A research team from The Ritchie Centre (Hudson Institute and Monash University) have shown the links between a mother’s creatine levels during pregnancy and her baby’s size at birth, in a paper published in the British Journal of Obstetrics and Gynaecology on 23 August.
The finding has prompted a world-first study of 900 pregnant women at Monash Health, to determine optimum creatine levels for women during pregnancy.
Dr Hayley Dickinson, Head of the Embryology and Placental Biology Research Group at The Ritchie Centre and lead researcher said the discovery is a major breakthrough for understanding the importance of maternal diet and its impact on an unborn baby’s growth.
“Our study shows for the first time that a mother’s creatine levels affect the growth of her baby in the womb”, said Dr Dickinson.
Creatine is essential for our cells’ energy generation and supply. Half our daily creatine requirement comes from fish, meat and dairy products. The other half is made by the body from the amino acids arginine, glycine and methionine.
“These are incredibly exciting results and raise the possibility that improvements in maternal diet, or supplementation with creatine for women, could protect a baby from poor growth, brain injury and, in the most severe cases, even death,” Dr Dickinson said. In the study of 270 women, the team found that pregnant woman who had less creatine in their urine, gave birth to significantly smaller babies.
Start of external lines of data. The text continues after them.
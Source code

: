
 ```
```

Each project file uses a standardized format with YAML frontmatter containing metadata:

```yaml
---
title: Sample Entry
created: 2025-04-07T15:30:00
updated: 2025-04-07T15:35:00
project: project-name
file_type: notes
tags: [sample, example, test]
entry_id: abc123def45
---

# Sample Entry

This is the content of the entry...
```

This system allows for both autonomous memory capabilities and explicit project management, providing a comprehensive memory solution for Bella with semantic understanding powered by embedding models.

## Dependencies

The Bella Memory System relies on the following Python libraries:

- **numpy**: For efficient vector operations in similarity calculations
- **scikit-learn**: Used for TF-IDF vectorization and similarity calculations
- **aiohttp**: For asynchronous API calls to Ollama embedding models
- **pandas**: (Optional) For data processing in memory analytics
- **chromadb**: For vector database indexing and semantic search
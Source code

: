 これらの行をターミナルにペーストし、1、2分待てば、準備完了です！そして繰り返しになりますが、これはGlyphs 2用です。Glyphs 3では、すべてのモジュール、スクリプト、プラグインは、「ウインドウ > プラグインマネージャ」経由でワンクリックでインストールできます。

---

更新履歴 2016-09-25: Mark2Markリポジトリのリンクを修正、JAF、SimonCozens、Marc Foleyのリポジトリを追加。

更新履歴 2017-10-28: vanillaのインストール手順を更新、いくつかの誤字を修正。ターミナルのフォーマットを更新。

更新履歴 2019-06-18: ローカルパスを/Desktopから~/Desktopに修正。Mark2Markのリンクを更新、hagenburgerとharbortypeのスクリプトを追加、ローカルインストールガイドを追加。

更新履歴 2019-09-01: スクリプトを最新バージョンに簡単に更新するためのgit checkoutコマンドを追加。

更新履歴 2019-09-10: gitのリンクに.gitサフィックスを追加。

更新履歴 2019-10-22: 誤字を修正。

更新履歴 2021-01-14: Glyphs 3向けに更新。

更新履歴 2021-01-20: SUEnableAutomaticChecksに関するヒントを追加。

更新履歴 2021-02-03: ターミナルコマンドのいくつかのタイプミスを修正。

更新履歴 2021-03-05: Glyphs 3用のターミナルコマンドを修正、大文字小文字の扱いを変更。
Next step – creatine guidelines
The next step is the study of 900 pregnant women, which will track changes in maternal creatine levels throughout the length of pregnancy.
The findings may inform development of new dietary guidelines, including a minimum recommended creatine intake during pregnancy.
“We believe a woman’s need for creatine increases during pregnancy and, if this can’t be met by her normal diet, a simple creatine supplement could be used to support her health and the health of her baby before and even after birth.
“It’s early days though, we aren’t ready to recommend that women start taking creatine supplements. We just don’t know enough yet. It’s vital for both mothers and babies that we get this right, it’s not something that can be rushed”, Dr Dickinson said.
“This is completely new ground. Our focus is on finding safe and potentially beneficial levels of creatine during pregnancy.” Dr Dickinson said.
“In the meantime, it’s a reminder that a balanced diet is crucial during pregnancy.”